## TASK PROMPT:
Retype all of the listing exactly, passing over any picture you find.

## SOURCE RECORDS:
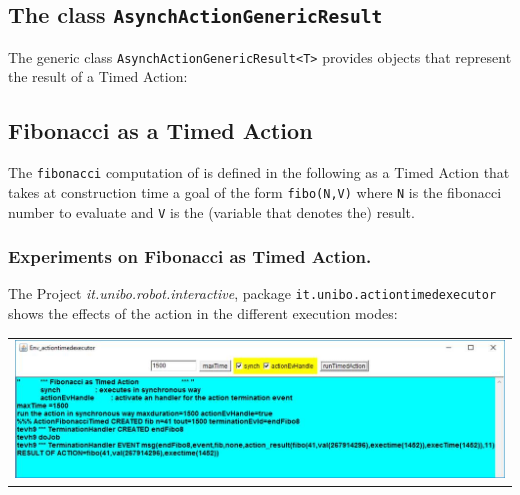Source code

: \subsection{The class \texttt{AsynchActionGenericResult}}

The generic class \texttt{AsynchActionGenericResult<T>} provides objects that represent the result of a Timed Action:




\subsection{Fibonacci as a Timed Action}

The \texttt{fibonacci} computation of  is defined in the following as a Timed Action that takes at construction time a goal of the form \texttt{fibo(N,V)} where \texttt{N} is the fibonacci number to evaluate and \texttt{V} is the (variable that denotes the) result.



\subsubsection{Experiments on Fibonacci as Timed Action.}

The Project \textit{it.unibo.robot.interactive}, package \texttt{it.unibo.actiontimedexecutor} shows the effects of the action in the different execution modes:
 
\begin{center}
\begin{tabular}{ c }
     \includegraphics[scale = 0.6]{img/actionTimed.jpg}\\
\end{tabular} 
\end{center}



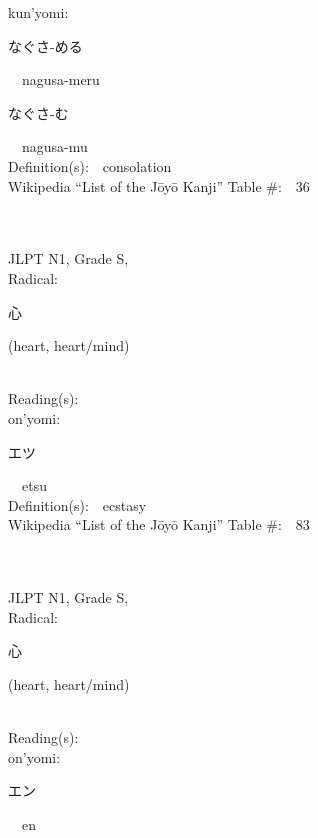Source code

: \begin{multicols}{2}
{\hspace*{1em}}kun'yomi:\ \ \\
{\hspace*{2em}}{\begin{CJK}{UTF8}{min} なぐさ-める \end{CJK}}\ \ nagusa-meru\ \ \\
{\hspace*{2em}}{\begin{CJK}{UTF8}{min} なぐさ-む \end{CJK}}\ \ nagusa-mu\ \ \\
Definition(s):\ \ consolation \\
Wikipedia ``List of the J\=oy\=o Kanji'' Table \#:\ \ 36 \\
\ \ \\
{\fontsize{34pt}{40pt}  }\ \ \\
{JLPT N1, Grade S, \\Radical:\ \ {\begin{CJK}{UTF8}{min} 心 \end{CJK}} (heart, heart/mind) } \\
Reading(s):\ \ \\
{\hspace*{1em}}on'yomi:\ \ \\
{\hspace*{2em}}{\begin{CJK}{UTF8}{min} エツ \end{CJK}}\ \ etsu\ \ \\
Definition(s):\ \ ecstasy \\
Wikipedia ``List of the J\=oy\=o Kanji'' Table \#:\ \ 83 \\
\ \ \\
{\fontsize{34pt}{40pt}  }\ \ \\
{JLPT N1, Grade S, \\Radical:\ \ {\begin{CJK}{UTF8}{min} 心 \end{CJK}} (heart, heart/mind) } \\
Reading(s):\ \ \\
{\hspace*{1em}}on'yomi:\ \ \\
{\hspace*{2em}}{\begin{CJK}{UTF8}{min} エン \end{CJK}}\ \ en\ \ \\

\end{multicols}
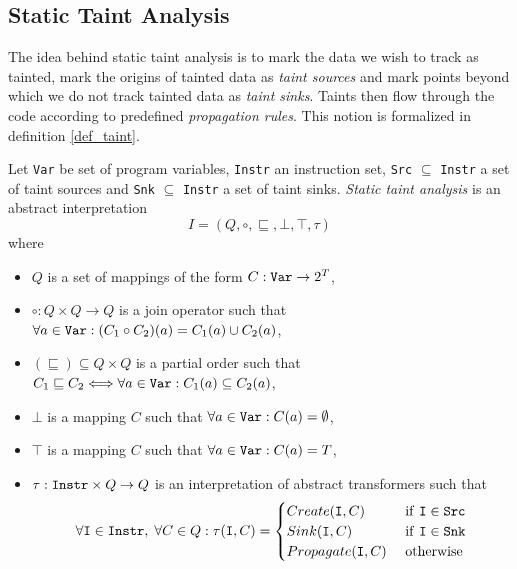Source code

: \subsection{Static Taint Analysis}
The idea behind static taint analysis is to mark the data we wish to track as tainted, mark the origins of tainted data as \emph{taint sources} and mark points beyond which we do not track tainted data as \emph{taint sinks}. Taints then flow through the code according to predefined \emph{propagation rules}. This notion is formalized in definition \ref{def_taint}.

\begin{defn}
\label{def_taint}
Let \texttt{Var} be set of program variables, \texttt{Instr} an instruction set, \texttt{Src} $\subseteq$ \texttt{Instr} a set of taint sources and \texttt{Snk} $\subseteq$ \texttt{Instr} a set of taint sinks. \emph{Static taint analysis} is an abstract interpretation $$I = (Q, \circ, \sqsubseteq, \bot, \top, \tau)$$ where
    \begin{itemize}
        \item $Q$ is a set of mappings of the form $C: \text{\texttt{Var}} \rightarrow 2^T$,
        \item $\circ: Q \times Q \rightarrow Q$ is a join operator such that $\forall a \in \text{\texttt{Var}}: (C_1 \circ C_2)(a) = C_1(a) \cup C_2(a)$,
        \item $(\sqsubseteq) \subseteq Q \times Q$ is a partial order such that $C_1 \sqsubseteq C_2 \Longleftrightarrow \forall a \in \text{\texttt{Var}}: C_1(a) \subseteq C_2(a)$,  
        \item $\bot$ is a mapping $C$ such that $\forall a \in \text{\texttt{Var}}: C(a) = \emptyset$,
        \item $\top$ is a mapping $C$ such that $\forall a \in \text{\texttt{Var}}: C(a) = T$,
        \item $\tau: \text{\texttt{Instr}}\times Q \rightarrow Q$ is an interpretation of abstract transformers such that
        \begin{equation*}
            \forall \text{\texttt{I}} \in \text{\texttt{Instr}}, \; \forall C \in Q: \tau(\text{\texttt{I}},C) = 
            \begin{cases}
                Create(\text{\texttt{I}}, C) & \text{ if \texttt{I}} \in \text{\texttt{Src}}\\
                Sink(\text{\texttt{I}}, C) & \text{ if \texttt{I}} \in \text{\texttt{Snk}}\\
                Propagate(\text{\texttt{I}}, C) & \text{ otherwise}

\end{cases}
\end{equation*}
\end{itemize}
\end{defn}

## ANSWER FOR THE TASK:
Source code

: \subsection{The class \texttt{AsynchActionGenericResult}}

The generic class \texttt{AsynchActionGenericResult<T>} provides objects that represent the result of a Timed Action:




\subsection{Fibonacci as a Timed Action}

The \texttt{fibonacci} computation of  is defined in the following as a Timed Action that takes at construction time a goal of the form \texttt{fibo(N,V)} where \texttt{N} is the fibonacci number to evaluate and \texttt{V} is the (variable that denotes the) result.



\subsubsection{Experiments on Fibonacci as Timed Action.}

The Project \textit{it.unibo.robot.interactive}, package \texttt{it.unibo.actiontimedexecutor} shows the effects of the action in the different execution modes:
 
\begin{center}
\begin{tabular}{ c }
     \includegraphics[scale = 0.6]{img/actionTimed.jpg}\\
\end{tabular} 
\end{center}



Source code

: \begin{multicols}{2}
{\hspace*{1em}}kun'yomi:\ \ \\
{\hspace*{2em}}{\begin{CJK}{UTF8}{min} なぐさ-める \end{CJK}}\ \ nagusa-meru\ \ \\
{\hspace*{2em}}{\begin{CJK}{UTF8}{min} なぐさ-む \end{CJK}}\ \ nagusa-mu\ \ \\
Definition(s):\ \ consolation \\
Wikipedia ``List of the J\=oy\=o Kanji'' Table \#:\ \ 36 \\
\ \ \\
{\fontsize{34pt}{40pt}  }\ \ \\
{JLPT N1, Grade S, \\Radical:\ \ {\begin{CJK}{UTF8}{min} 心 \end{CJK}} (heart, heart/mind) } \\
Reading(s):\ \ \\
{\hspace*{1em}}on'yomi:\ \ \\
{\hspace*{2em}}{\begin{CJK}{UTF8}{min} エツ \end{CJK}}\ \ etsu\ \ \\
Definition(s):\ \ ecstasy \\
Wikipedia ``List of the J\=oy\=o Kanji'' Table \#:\ \ 83 \\
\ \ \\
{\fontsize{34pt}{40pt}  }\ \ \\
{JLPT N1, Grade S, \\Radical:\ \ {\begin{CJK}{UTF8}{min} 心 \end{CJK}} (heart, heart/mind) } \\
Reading(s):\ \ \\
{\hspace*{1em}}on'yomi:\ \ \\
{\hspace*{2em}}{\begin{CJK}{UTF8}{min} エン \end{CJK}}\ \ en\ \ \\

\end{multicols}
Source code

: \subsection{Static Taint Analysis}
The idea behind static taint analysis is to mark the data we wish to track as tainted, mark the origins of tainted data as \emph{taint sources} and mark points beyond which we do not track tainted data as \emph{taint sinks}. Taints then flow through the code according to predefined \emph{propagation rules}. This notion is formalized in definition \ref{def_taint}.

\begin{defn}
\label{def_taint}
Let \texttt{Var} be set of program variables, \texttt{Instr} an instruction set, \texttt{Src} $\subseteq$ \texttt{Instr} a set of taint sources and \texttt{Snk} $\subseteq$ \texttt{Instr} a set of taint sinks. \emph{Static taint analysis} is an abstract interpretation $$I = (Q, \circ, \sqsubseteq, \bot, \top, \tau)$$ where
    \begin{itemize}
        \item $Q$ is a set of mappings of the form $C: \text{\texttt{Var}} \rightarrow 2^T$,
        \item $\circ: Q \times Q \rightarrow Q$ is a join operator such that $\forall a \in \text{\texttt{Var}}: (C_1 \circ C_2)(a) = C_1(a) \cup C_2(a)$,
        \item $(\sqsubseteq) \subseteq Q \times Q$ is a partial order such that $C_1 \sqsubseteq C_2 \Longleftrightarrow \forall a \in \text{\texttt{Var}}: C_1(a) \subseteq C_2(a)$,  
        \item $\bot$ is a mapping $C$ such that $\forall a \in \text{\texttt{Var}}: C(a) = \emptyset$,
        \item $\top$ is a mapping $C$ such that $\forall a \in \text{\texttt{Var}}: C(a) = T$,
        \item $\tau: \text{\texttt{Instr}}\times Q \rightarrow Q$ is an interpretation of abstract transformers such that
        \begin{equation*}
            \forall \text{\texttt{I}} \in \text{\texttt{Instr}}, \; \forall C \in Q: \tau(\text{\texttt{I}},C) = 
            \begin{cases}
                Create(\text{\texttt{I}}, C) & \text{ if \texttt{I}} \in \text{\texttt{Src}}\\
                Sink(\text{\texttt{I}}, C) & \text{ if \texttt{I}} \in \text{\texttt{Snk}}\\
                Propagate(\text{\texttt{I}}, C) & \text{ otherwise}

\end{cases}
\end{equation*}
\end{itemize}
\end{defn}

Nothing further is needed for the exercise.